THE DEVELOPMENT AREA
Sefwi Obeng-Mim is composed of numerous farming communities in the Juabeso District in the Western Region of the Republic of Ghana. The Obeng-Mim Stool lands have about 1,500 people, many of who are subsistent cocoa farmers. The primary development area is located in the middle of the Krokosue Forest Reserve under Sefwi Wiawso Traditional Area, one of the largest forest reserves in Ghana. Due to the location of the community, it is difficult in accessing the most basic developmental project by the central government and government funding. Providing safe and clean potable water, as well as medical and educational development, as well as other human services, is left to the traditional chieftaincy institution.
Securing bright futures for young people in our communities is crucial. That is why the Foundation invests in scholarships, classroom blocks, libraries and ICT centers, early childhood development centers, teaching and learning materials, as well as accommodation for teachers and the education directorate.

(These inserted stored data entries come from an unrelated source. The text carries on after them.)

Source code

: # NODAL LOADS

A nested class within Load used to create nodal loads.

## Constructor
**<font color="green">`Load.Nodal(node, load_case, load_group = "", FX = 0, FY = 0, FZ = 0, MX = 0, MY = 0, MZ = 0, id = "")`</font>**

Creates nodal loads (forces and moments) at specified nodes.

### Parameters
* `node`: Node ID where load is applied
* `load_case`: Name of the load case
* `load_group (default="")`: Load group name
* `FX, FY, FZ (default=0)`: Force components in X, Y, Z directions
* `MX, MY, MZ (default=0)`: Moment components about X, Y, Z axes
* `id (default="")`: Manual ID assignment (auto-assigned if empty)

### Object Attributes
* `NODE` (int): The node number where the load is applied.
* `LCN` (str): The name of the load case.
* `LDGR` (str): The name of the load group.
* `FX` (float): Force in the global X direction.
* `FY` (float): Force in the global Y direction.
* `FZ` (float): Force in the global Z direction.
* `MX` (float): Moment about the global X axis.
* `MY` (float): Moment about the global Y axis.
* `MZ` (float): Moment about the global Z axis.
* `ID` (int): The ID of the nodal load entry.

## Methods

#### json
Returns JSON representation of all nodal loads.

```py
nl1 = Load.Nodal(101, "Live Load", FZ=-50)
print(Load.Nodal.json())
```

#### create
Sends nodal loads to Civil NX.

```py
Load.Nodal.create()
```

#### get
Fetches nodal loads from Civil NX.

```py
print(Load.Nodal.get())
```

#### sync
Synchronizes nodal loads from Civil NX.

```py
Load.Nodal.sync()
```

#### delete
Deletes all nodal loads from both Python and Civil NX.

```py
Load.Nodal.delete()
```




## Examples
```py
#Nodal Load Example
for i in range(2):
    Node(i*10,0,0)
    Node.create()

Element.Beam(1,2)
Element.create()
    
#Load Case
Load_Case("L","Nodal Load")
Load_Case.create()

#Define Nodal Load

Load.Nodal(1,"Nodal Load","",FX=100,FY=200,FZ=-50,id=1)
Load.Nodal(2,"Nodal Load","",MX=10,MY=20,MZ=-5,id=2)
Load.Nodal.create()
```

Enhancing quality of life, preserving human dignity, and adding value to life – these have become possible through increased access to quality health and maternal care in our communities.
Significant investment in agriculture continues to improve the livelihood of members of our communities. Through the provision of inputs and extension services, farmers are producing more and contributing to the enhancement of Ghana’s food and nutritional security.
The provision of infrastructure, including community centers and good roads, has eased transportation and improving the quality of life of members of our host communities.
Water and Sanitation
In collaboration with government agencies, NGOs, and other key stakeholders, we are addressing issues regarding access to potable water and sanitation in our communities. Through the provision of small-town water supply systems, mechanized boreholes, and hand-dug wells, our communities have unfettered access to potable water.